## What to work on
Exactness is required throughout. Return every record once more.

## Supplied data
*** Begin section ***
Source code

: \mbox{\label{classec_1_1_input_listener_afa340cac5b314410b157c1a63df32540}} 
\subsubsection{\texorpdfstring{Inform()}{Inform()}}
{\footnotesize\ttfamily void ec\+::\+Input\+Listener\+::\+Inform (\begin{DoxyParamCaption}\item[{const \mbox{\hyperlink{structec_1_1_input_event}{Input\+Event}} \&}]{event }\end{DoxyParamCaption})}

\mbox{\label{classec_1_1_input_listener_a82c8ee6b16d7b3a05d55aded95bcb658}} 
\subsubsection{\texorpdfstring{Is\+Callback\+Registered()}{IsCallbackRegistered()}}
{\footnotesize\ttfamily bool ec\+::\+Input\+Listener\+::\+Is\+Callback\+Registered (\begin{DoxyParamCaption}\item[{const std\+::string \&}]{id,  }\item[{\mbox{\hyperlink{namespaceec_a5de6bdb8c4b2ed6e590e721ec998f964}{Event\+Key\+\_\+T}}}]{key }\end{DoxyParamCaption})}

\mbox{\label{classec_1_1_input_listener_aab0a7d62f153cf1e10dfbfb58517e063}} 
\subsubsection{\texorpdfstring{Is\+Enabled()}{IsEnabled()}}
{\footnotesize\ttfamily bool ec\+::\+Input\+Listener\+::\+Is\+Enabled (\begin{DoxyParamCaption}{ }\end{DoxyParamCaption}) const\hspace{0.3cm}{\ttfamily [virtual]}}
*** End section ***
## Problem solution
Source code

: \mbox{\label{classec_1_1_input_listener_afa340cac5b314410b157c1a63df32540}} 
\subsubsection{\texorpdfstring{Inform()}{Inform()}}
{\footnotesize\ttfamily void ec\+::\+Input\+Listener\+::\+Inform (\begin{DoxyParamCaption}\item[{const \mbox{\hyperlink{structec_1_1_input_event}{Input\+Event}} \&}]{event }\end{DoxyParamCaption})}

\mbox{\label{classec_1_1_input_listener_a82c8ee6b16d7b3a05d55aded95bcb658}} 
\subsubsection{\texorpdfstring{Is\+Callback\+Registered()}{IsCallbackRegistered()}}
{\footnotesize\ttfamily bool ec\+::\+Input\+Listener\+::\+Is\+Callback\+Registered (\begin{DoxyParamCaption}\item[{const std\+::string \&}]{id,  }\item[{\mbox{\hyperlink{namespaceec_a5de6bdb8c4b2ed6e590e721ec998f964}{Event\+Key\+\_\+T}}}]{key }\end{DoxyParamCaption})}

\mbox{\label{classec_1_1_input_listener_aab0a7d62f153cf1e10dfbfb58517e063}} 
\subsubsection{\texorpdfstring{Is\+Enabled()}{IsEnabled()}}
{\footnotesize\ttfamily bool ec\+::\+Input\+Listener\+::\+Is\+Enabled (\begin{DoxyParamCaption}{ }\end{DoxyParamCaption}) const\hspace{0.3cm}{\ttfamily [virtual]}}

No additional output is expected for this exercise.